Can Silicon Valley Handle Unvarnished?

Updated

Can you handle the truth? That's the word buzzing around Silicon Valley this week in the wake of the launch of Unvarnished, a startup that allows people to post anonymous rants about people. Want to slag your former co-worker who passed gas after lunch? Unvarnished is the place for you. How about the boss who slammed your team for not working hard enough, then took off on a three-week cruise? Now you can post the unvarnished truth.

What makes the concept behind Unvarnished different is that the site won't let you take down nasty notes or anecdotes about you. It won't even let you control whether a profile of you appears. Like the controversial local ratings site Yelp, Unvarnished aims to let the masses voice their opinions with impunity, anonymity and no fears of reprisal.
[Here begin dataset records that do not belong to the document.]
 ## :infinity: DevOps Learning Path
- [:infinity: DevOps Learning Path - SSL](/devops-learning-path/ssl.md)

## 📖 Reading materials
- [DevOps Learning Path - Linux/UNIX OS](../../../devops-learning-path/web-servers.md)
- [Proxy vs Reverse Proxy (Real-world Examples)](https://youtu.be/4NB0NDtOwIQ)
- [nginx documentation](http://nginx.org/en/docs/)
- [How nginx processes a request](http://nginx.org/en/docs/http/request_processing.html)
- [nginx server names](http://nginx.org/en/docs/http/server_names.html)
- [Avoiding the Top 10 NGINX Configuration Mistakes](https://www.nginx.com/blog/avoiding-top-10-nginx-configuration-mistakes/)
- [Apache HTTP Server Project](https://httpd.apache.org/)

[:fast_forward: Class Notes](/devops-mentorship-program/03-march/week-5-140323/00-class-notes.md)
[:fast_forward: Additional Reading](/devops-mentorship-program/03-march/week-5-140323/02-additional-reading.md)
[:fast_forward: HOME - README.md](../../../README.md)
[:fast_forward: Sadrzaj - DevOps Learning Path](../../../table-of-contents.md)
Started by former VMWare product marketing manager Peter Kazanjy, Unvarnished has proven to be a lightning rod in its scant few days of existence. Lots of posters on blogs have voiced either visceral hatred of the concept or ecstatic joy. Gawker Media's Valleywag blog perhaps voiced the sentiment many were thinking but were afraid to say -- that Unvarnished is a digital extortion racket. More telling, perhaps, were a few posters who explained how Kazanjy's site could be put to good business use. One poster on TechCrunch opined that an enterprising consultant could hire a small army in India or somewhere else to post positive comments on a profile as a means of boosting business. Another poster stated the obvious yang to that ying -- that it would be very easy to use Unvarnished to smear a competitor. Unvarnished plans to roll out systems to prevent this type of reputation spamming, but Amazon, with all its tech savvy, has struggled to police ratings fraud perpetrated on a fairly broad scale by merchants and marketers.

Rating People Is a Whole Different Universe From Rating Businesses


To his credit, Kazanjy is going to eat his own dog food, allowing his own profile to be commented on and publicly weighed for all past transgressions, real and imagined. And it's clear Kazanjy thinks that Unvarnished won't turn into a "burn book" of unhinged nastiness. Rather, he thinks that lots of positive commenters will come forward and that the site's profiles will reflect the true beliefs of friends and colleagues. He may be right. While Yelp has garnered plenty of negative press, not to mention a few class action lawsuits, over damage that small merchants claim was caused by bad reviews or the manipulation of bad reviews, the biggest gripe against Yelp has long been that the reviewers are entirely too positive. If Yelp were truly a bell-curve grading system, the most common rating would be 2.5 stars. A quick skim through Yelp clearly shows this is not the case.

On the other hand, more recent ratings carry more weight, and a few truly horrific ratings coupled with disgusting tales of woe related to a Yelped business can do serious damage. It's one thing to explain away such ratings in a business that perhaps serves hundreds of customers per week (of course someone is unhappy). I personally came out with a position in a recent article that Yelp should do away with anonymity to improve its business and its reputation with reviewed merchants.


But in the case of people, this is an entirely different universe. What if the bad rating comes from someone who claims they worked with you in your last job, a circumstance that is much more circumscribed? By extension, these ratings will likely matter far more and carry more weight and damage. For hiring managers, any tool that helps them peer into the soul of an applicant is welcome in this era of CYA, say-nothing-negative job reference etiquette.

So can the world handle the unvarnished truth? We're certainly about to find out. Kazanjy has preloaded 400,000 profiles of Silicon Valleyites onto Unvarnished. The next few months will be critical for his business, which will likely flourish quickly or fail quickly. But the coming months will also be a fascinating experiment in collective human nature, and perhaps, an extremely informative lesson in what sorts of checks and balances are required in a digital age. Unvarnished plans to show us precisely what it means to live in an online world where not only is there no privacy, but everything anyone says can and will be used against you -- for the rest of your life.